# závodní koule



## artimedoros49

Hi

This taken from “Rekord” (Karel Čapek _Povídky z Jedné Kapsy_).

_Ona *závodní koule *je těžší, váží sedm kilo; a letošní rekord v *závodní kouli* je šestnáct metrů bez nějakého centimetru._

What is a *závodní koule *? I have looked up the individual words, but can make little sense of it, other than that it’s a heavy ball used in competitions of some sort (maybe). 
Is it something like a „shot-put ball“ ?

Thank you


----------



## Mori.cze

Hi,
I've never doubted that he means a shot-put ball; I cannot recall hearing this wording elsewhere, though. 

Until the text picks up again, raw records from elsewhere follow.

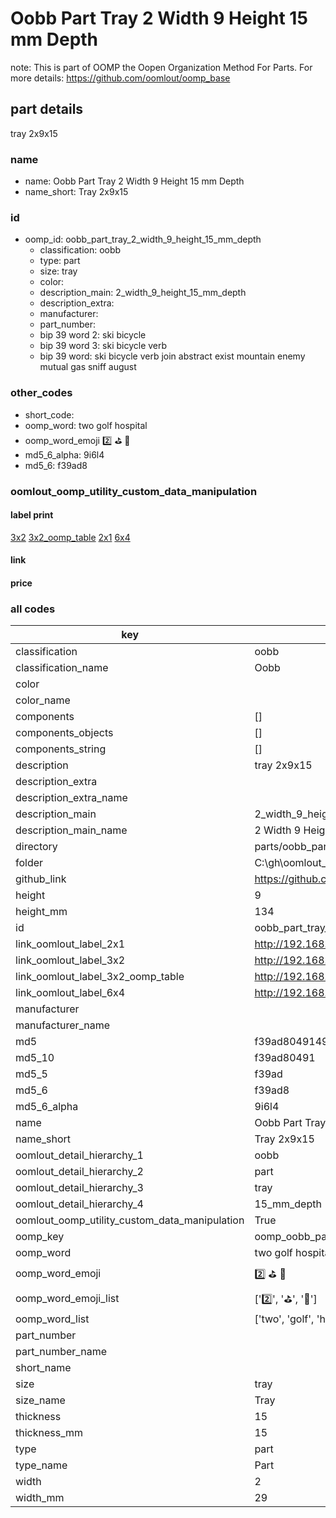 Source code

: # Oobb Part Tray 2 Width 9 Height 15 mm Depth  

note: This is part of OOMP the Oopen Organization Method For Parts. For more details: https://github.com/oomlout/oomp_base

##  part details
  



tray 2x9x15



### name
* name: Oobb Part Tray 2 Width 9 Height 15 mm Depth
* name_short: Tray 2x9x15 
### id
* oomp_id: oobb_part_tray_2_width_9_height_15_mm_depth
  * classification: oobb
  * type: part
  * size: tray
  * color: 
  * description_main: 2_width_9_height_15_mm_depth
  * description_extra: 
  * manufacturer: 
  * part_number: 
  * bip 39 word 2: ski bicycle
  * bip 39 word 3: ski bicycle verb
  * bip 39 word: ski bicycle verb join abstract exist mountain enemy mutual gas sniff august

### other_codes
* short_code: 
* oomp_word: two golf hospital
* oomp_word_emoji :two: :golf: :hospital:
* md5_6_alpha: 9i6l4
* md5_6: f39ad8






### oomlout_oomp_utility_custom_data_manipulation
#### label print
[3x2](http://192.168.1.245:1112/?label=oomp%209i6l4)
[3x2_oomp_table](http://192.168.1.108:1112/?label=oomp%209i6l4)
[2x1](http://192.168.1.242:1112/?label=oomp%209i6l4)
[6x4](http://192.168.1.55:1112/?label=oomp%209i6l4)    

#### link

                              

#### price







### all codes 
| key | value |  
| --- | --- |  
| classification | oobb |  
| classification_name | Oobb |  
| color |  |  
| color_name |  |  
| components | [] |  
| components_objects | [] |  
| components_string | [] |  
| description | tray 2x9x15 |  
| description_extra |  |  
| description_extra_name |  |  
| description_main | 2_width_9_height_15_mm_depth |  
| description_main_name | 2 Width 9 Height 15 mm Depth |  
| directory | parts/oobb_part_tray_2_width_9_height_15_mm_depth |  
| folder | C:\gh\oomlout_oobb_version_4_generated_parts\things\oobb_part_tray_2_width_9_height_15_mm_depth |  
| github_link | https://github.com/oomlout/oomlout_oomp_part_src/tree/main/parts/oobb_part_tray_2_width_9_height_15_mm_depth |  
| height | 9 |  
| height_mm | 134 |  
| id | oobb_part_tray_2_width_9_height_15_mm_depth |  
| link_oomlout_label_2x1 | http://192.168.1.242:1112/?label=oomp%209i6l4 |  
| link_oomlout_label_3x2 | http://192.168.1.245:1112/?label=oomp%209i6l4 |  
| link_oomlout_label_3x2_oomp_table | http://192.168.1.108:1112/?label=oomp%209i6l4 |  
| link_oomlout_label_6x4 | http://192.168.1.55:1112/?label=oomp%209i6l4 |  
| manufacturer |  |  
| manufacturer_name |  |  
| md5 | f39ad8049149f2113f007783e5057e52 |  
| md5_10 | f39ad80491 |  
| md5_5 | f39ad |  
| md5_6 | f39ad8 |  
| md5_6_alpha | 9i6l4 |  
| name | Oobb Part Tray 2 Width 9 Height 15 mm Depth |  
| name_short | Tray 2x9x15  |  
| oomlout_detail_hierarchy_1 | oobb |  
| oomlout_detail_hierarchy_2 | part |  
| oomlout_detail_hierarchy_3 | tray |  
| oomlout_detail_hierarchy_4 | 15_mm_depth |  
| oomlout_oomp_utility_custom_data_manipulation | True |  
| oomp_key | oomp_oobb_part_tray_2_width_9_height_15_mm_depth |  
| oomp_word | two golf hospital |  
| oomp_word_emoji | :two: :golf: :hospital: |  
| oomp_word_emoji_list | [':two:', ':golf:', ':hospital:'] |  
| oomp_word_list | ['two', 'golf', 'hospital'] |  
| part_number |  |  
| part_number_name |  |  
| short_name |  |  
| size | tray |  
| size_name | Tray |  
| thickness | 15 |  
| thickness_mm | 15 |  
| type | part |  
| type_name | Part |  
| width | 2 |  
| width_mm | 29 |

Obviously, the language has evolved a bit since Karel Čapek's times. In contemporary Czech I would rather expect something like maybe *Koule k vrhu *_je těžší, váží sedm kilo; a letošní rekord _*ve vrhu koulí*_ je šestnáct metrů bez nějakého centimetru._


----------



## artimedoros49

Great, thank you.


----------



## bibax

Generally *závodní koule* or *soutěžní koule* means _competition ball_ or _boule_ (závod, soutěž = competition) in any sport using a ball (boule _in pétanque_). It must meet certain specifications set by the corresponding sport association.

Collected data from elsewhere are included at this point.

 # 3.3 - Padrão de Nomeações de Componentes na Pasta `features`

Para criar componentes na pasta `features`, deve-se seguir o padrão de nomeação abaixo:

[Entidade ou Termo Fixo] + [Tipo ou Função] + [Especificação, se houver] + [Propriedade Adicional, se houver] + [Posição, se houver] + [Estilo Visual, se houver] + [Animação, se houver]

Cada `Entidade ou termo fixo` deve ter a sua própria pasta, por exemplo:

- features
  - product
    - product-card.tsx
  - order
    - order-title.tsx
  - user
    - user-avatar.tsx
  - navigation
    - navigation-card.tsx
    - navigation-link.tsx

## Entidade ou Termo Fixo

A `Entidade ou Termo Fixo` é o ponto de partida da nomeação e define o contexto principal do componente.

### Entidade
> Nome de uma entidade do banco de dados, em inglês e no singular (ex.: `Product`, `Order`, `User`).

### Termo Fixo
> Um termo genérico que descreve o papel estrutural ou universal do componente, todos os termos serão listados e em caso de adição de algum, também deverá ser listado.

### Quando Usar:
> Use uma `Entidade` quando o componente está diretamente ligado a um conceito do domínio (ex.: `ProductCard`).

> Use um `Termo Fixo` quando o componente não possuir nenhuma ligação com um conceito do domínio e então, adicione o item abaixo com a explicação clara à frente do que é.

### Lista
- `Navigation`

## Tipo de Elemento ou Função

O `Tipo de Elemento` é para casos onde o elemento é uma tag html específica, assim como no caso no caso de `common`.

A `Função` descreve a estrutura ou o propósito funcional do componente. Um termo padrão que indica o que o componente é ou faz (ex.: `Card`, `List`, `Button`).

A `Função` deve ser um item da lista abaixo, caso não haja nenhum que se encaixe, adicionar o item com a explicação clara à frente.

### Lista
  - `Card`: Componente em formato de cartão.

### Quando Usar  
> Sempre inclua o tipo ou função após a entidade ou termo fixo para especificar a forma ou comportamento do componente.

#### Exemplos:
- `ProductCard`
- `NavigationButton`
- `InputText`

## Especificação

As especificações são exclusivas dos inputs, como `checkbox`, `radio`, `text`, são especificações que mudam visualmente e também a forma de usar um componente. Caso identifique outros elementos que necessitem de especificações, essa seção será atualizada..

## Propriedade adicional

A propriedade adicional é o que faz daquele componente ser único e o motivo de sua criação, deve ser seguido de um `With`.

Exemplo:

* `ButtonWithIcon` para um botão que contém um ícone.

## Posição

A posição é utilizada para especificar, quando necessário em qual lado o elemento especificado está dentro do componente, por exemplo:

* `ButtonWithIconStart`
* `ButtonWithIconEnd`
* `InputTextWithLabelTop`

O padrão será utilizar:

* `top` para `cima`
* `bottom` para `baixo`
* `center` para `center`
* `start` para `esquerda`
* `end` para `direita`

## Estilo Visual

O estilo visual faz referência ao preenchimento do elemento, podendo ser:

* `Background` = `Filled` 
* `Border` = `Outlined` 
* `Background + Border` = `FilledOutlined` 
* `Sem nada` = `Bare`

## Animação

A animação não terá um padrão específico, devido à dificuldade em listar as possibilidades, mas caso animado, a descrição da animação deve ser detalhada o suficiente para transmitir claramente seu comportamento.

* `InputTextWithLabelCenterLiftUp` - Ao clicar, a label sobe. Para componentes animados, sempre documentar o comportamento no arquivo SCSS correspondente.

However the track and field event 'shot put' is called *vrh koulí* in Czech. In open competitions the men's shot weighs 7.260 kilograms (16.01 lb), and the women's shot weighs 4 kilograms (8.8 lb).

So I should say:

*Závodní (soutěžní) koule *_je těžší, váží sedm kilo; a letošní rekord _*ve vrhu koulí*_ je šestnáct metrů bez nějakého centimetru.

The *competition ball* (or *shot*) is heavier,  it weighs 7.260 kilograms, and *this year's shot-put record* is next to 16 meters. 
_
(Shot put - OG 1928 Amsterdam: 1. John Kuck USA *15.87 m WR*; OG 1932 Los Angeles: 1. Leo Sexton USA 16 m, ..., 3. František Douda CZE 15.61 m).


----------



## Enquiring Mind

Perhaps it's worth pointing out that Hejda had already set the context a couple of sentences earlier, so having established a comparison with putting the shot, Hejda then goes on to specify which particular kind of projectile he's talking about: the competition shot, not the 12-lb stone that he struggled with for two days. The use of "ona" (ona závodní koule) helps to emphasise that he's talking about a particular type of projectile - the shot used in competitive shot-putting.

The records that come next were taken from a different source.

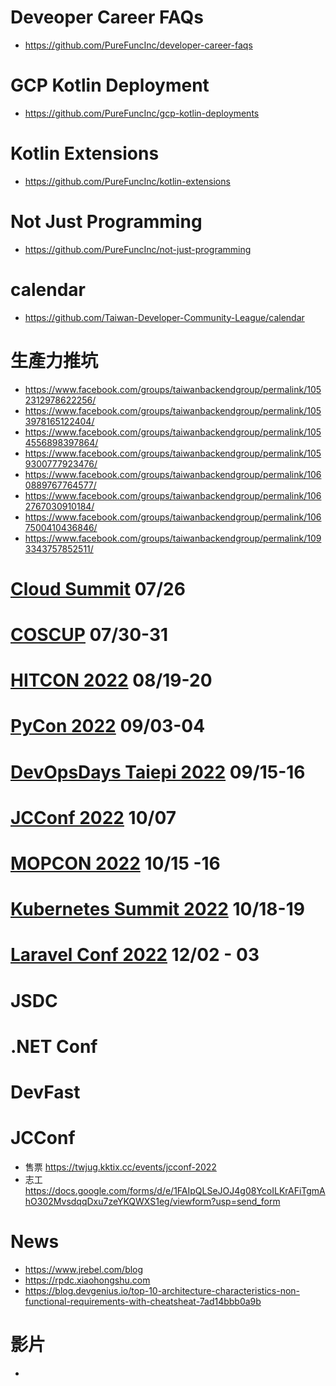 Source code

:# Deveoper Career FAQs
* https://github.com/PureFuncInc/developer-career-faqs

# GCP Kotlin Deployment
* https://github.com/PureFuncInc/gcp-kotlin-deployments

# Kotlin Extensions
* https://github.com/PureFuncInc/kotlin-extensions

# Not Just Programming
* https://github.com/PureFuncInc/not-just-programming

# calendar
* https://github.com/Taiwan-Developer-Community-League/calendar

# 生產力推坑
* https://www.facebook.com/groups/taiwanbackendgroup/permalink/1052312978622256/
* https://www.facebook.com/groups/taiwanbackendgroup/permalink/1053978165122404/
* https://www.facebook.com/groups/taiwanbackendgroup/permalink/1054556898397864/
* https://www.facebook.com/groups/taiwanbackendgroup/permalink/1059300777923476/
* https://www.facebook.com/groups/taiwanbackendgroup/permalink/1060889767764577/
* https://www.facebook.com/groups/taiwanbackendgroup/permalink/1062767030910184/
* https://www.facebook.com/groups/taiwanbackendgroup/permalink/1067500410436846/
* https://www.facebook.com/groups/taiwanbackendgroup/permalink/1093343757852511/

# [Cloud Summit](https://cloudsummit.ithome.com.tw/) 07/26
# [COSCUP](https://coscup.org/2022/zh-TW/) 07/30-31
# [HITCON 2022](https://hitcon.org/2022/) 08/19-20
# [PyCon 2022](https://tw.pycon.org/2022/zh-hant) 09/03-04
# [DevOpsDays Taiepi 2022](https://devopsdays.tw/) 09/15-16
# [JCConf 2022](https://jcconf.tw/2022) 10/07
# [MOPCON 2022](https://mopcon.org/2021/) 10/15 -16
# [Kubernetes Summit 2022](https://k8s.ithome.com.tw/) 10/18-19
# [Laravel Conf 2022](https://laravelconf.tw/) 12/02 - 03
# JSDC
# .NET Conf
# DevFast

# JCConf
* 售票 https://twjug.kktix.cc/events/jcconf-2022
* 志工 https://docs.google.com/forms/d/e/1FAIpQLSeJOJ4g08YcoILKrAFiTgmAhO302MvsdqqDxu7zeYKQWXS1eg/viewform?usp=send_form

# News
* https://www.jrebel.com/blog
* https://rpdc.xiaohongshu.com
* https://blog.devgenius.io/top-10-architecture-characteristics-non-functional-requirements-with-cheatsheat-7ad14bbb0a9b

# 影片
*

_"Tak to zkuste vystřelit z praku dvanáctiliberní kámen; to byste musel mít katapult. Pane, já jsem se s tím kamenem dřel dva dny; zkoušel jsem udělat nějakou smyčku a roztočit jej, víte, jako při vrhu kladivem; já vám říkám, to vám vyklouzne z každé smyčky. Pane, to byl čistý vrh koulí. A víte," vyhrkl rozčileně, "víte vy, co to je? To je světový rekord. Tak."
"Ale dejte pokoj," užasl pan soudce.
"Světový rekord," opakoval četník Hejda slavnostně. "Ona závodní koule je těžší, váží sedm kilo; a letošní rekord v závodní kouli je šestnáct metrů bez nějakého centimetru." _(source: cesky-jazyk.cz/citanka/karel-capek/rekord-povidky-z-jedne-kapsy)


----------